Task prompt
All lines before the one containing "В папке _Demo_", plus that line itself, are to be printed exactly as they appear below.

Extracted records
__________

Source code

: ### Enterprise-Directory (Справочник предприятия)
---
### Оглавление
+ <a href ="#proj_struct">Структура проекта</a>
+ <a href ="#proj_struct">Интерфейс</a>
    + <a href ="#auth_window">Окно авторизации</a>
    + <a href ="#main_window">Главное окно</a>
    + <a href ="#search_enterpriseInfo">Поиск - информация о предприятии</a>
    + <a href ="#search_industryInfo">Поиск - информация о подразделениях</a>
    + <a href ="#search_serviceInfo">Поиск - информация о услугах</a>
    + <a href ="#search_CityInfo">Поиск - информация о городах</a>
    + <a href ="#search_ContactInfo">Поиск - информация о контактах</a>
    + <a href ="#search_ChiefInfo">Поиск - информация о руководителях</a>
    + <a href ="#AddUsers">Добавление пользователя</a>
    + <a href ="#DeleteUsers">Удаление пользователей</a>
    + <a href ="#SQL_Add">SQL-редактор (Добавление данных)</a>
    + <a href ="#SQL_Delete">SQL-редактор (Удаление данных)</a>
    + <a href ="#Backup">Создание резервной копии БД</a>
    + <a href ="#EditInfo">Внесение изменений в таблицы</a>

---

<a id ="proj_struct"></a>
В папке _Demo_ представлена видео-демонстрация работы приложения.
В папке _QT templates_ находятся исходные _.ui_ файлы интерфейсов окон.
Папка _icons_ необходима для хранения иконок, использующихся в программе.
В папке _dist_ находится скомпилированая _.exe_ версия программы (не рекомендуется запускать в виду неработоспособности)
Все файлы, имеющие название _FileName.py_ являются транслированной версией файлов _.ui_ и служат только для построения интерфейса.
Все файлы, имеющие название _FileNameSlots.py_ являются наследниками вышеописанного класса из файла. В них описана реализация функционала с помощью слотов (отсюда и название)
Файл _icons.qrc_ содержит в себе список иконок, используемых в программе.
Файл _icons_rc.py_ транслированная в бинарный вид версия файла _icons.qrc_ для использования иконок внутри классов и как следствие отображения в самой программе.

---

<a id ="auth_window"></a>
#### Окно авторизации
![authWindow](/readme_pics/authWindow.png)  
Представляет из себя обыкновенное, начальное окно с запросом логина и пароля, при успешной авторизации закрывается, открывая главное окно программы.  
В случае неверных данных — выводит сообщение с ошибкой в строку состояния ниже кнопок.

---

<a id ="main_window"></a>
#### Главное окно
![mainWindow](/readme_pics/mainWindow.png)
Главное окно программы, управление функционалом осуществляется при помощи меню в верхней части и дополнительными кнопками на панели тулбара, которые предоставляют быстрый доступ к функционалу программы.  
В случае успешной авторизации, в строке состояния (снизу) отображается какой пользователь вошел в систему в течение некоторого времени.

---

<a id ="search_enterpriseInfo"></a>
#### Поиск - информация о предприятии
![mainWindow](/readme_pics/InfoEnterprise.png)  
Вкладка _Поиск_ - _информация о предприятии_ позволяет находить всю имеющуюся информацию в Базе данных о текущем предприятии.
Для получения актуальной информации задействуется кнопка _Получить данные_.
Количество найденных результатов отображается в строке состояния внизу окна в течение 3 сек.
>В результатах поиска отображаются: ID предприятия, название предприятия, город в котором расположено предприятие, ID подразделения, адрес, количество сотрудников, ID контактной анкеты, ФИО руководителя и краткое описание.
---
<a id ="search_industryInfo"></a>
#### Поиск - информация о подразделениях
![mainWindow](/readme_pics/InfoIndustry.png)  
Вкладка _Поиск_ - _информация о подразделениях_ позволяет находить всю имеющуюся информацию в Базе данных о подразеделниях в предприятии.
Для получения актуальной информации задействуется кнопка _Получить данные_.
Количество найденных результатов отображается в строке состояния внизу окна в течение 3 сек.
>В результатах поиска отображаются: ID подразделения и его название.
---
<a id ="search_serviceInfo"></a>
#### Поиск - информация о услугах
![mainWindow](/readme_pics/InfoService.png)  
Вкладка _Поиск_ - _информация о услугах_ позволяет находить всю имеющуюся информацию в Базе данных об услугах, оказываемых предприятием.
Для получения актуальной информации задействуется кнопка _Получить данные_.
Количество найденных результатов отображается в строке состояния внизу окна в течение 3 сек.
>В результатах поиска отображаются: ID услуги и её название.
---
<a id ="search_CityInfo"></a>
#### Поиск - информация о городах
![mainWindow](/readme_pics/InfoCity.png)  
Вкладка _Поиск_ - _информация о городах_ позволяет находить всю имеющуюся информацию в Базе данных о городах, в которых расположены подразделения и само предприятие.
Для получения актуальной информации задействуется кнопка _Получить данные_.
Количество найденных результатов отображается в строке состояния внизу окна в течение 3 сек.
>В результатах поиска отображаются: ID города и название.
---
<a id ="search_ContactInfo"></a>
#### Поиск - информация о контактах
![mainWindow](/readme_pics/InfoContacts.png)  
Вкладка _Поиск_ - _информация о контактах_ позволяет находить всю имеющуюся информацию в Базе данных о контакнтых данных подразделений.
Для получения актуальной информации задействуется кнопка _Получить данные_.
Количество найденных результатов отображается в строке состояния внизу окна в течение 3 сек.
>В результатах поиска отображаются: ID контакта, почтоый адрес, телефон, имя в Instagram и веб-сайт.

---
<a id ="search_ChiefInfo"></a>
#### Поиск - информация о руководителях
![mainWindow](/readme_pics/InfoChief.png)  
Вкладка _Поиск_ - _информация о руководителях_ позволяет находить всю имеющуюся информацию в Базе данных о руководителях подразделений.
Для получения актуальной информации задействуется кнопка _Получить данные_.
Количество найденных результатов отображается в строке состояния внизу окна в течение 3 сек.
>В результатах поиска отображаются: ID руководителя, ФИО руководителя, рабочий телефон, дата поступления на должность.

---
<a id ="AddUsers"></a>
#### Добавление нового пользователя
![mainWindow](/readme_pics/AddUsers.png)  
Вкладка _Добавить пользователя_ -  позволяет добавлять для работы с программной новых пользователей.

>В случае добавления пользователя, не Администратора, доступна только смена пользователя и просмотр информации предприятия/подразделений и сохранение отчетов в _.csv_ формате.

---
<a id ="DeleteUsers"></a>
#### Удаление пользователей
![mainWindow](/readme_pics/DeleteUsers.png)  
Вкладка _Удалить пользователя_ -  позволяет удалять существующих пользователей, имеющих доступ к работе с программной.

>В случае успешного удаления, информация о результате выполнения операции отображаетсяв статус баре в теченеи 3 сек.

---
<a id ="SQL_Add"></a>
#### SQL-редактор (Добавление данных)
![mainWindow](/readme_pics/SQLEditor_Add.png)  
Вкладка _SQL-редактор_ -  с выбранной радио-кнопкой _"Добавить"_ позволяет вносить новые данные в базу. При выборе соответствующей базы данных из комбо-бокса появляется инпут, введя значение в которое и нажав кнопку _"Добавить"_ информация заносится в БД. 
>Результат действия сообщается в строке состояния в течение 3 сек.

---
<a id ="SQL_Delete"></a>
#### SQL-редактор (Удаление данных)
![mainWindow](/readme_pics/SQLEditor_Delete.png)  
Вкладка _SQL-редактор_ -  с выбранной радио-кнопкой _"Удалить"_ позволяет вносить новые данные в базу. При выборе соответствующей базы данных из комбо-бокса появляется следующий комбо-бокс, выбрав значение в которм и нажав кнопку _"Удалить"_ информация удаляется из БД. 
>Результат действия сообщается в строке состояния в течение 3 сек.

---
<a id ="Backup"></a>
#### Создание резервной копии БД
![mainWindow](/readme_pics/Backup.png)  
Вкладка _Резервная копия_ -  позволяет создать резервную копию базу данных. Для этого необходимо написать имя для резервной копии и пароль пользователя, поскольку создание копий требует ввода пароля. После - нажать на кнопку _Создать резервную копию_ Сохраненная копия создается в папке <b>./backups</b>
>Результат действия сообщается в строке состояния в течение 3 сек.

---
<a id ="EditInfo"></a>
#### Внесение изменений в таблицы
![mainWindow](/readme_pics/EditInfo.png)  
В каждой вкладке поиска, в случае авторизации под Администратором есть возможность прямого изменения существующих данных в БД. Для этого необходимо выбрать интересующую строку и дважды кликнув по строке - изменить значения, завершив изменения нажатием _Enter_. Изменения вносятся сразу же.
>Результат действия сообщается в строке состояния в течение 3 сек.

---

__________

Completed exercise
Source code

: ### Enterprise-Directory (Справочник предприятия)
---
### Оглавление
+ <a href ="#proj_struct">Структура проекта</a>
+ <a href ="#proj_struct">Интерфейс</a>
    + <a href ="#auth_window">Окно авторизации</a>
    + <a href ="#main_window">Главное окно</a>
    + <a href ="#search_enterpriseInfo">Поиск - информация о предприятии</a>
    + <a href ="#search_industryInfo">Поиск - информация о подразделениях</a>
    + <a href ="#search_serviceInfo">Поиск - информация о услугах</a>
    + <a href ="#search_CityInfo">Поиск - информация о городах</a>
    + <a href ="#search_ContactInfo">Поиск - информация о контактах</a>
    + <a href ="#search_ChiefInfo">Поиск - информация о руководителях</a>
    + <a href ="#AddUsers">Добавление пользователя</a>
    + <a href ="#DeleteUsers">Удаление пользователей</a>
    + <a href ="#SQL_Add">SQL-редактор (Добавление данных)</a>
    + <a href ="#SQL_Delete">SQL-редактор (Удаление данных)</a>
    + <a href ="#Backup">Создание резервной копии БД</a>
    + <a href ="#EditInfo">Внесение изменений в таблицы</a>

---

<a id ="proj_struct"></a>
В папке _Demo_ представлена видео-демонстрация работы приложения.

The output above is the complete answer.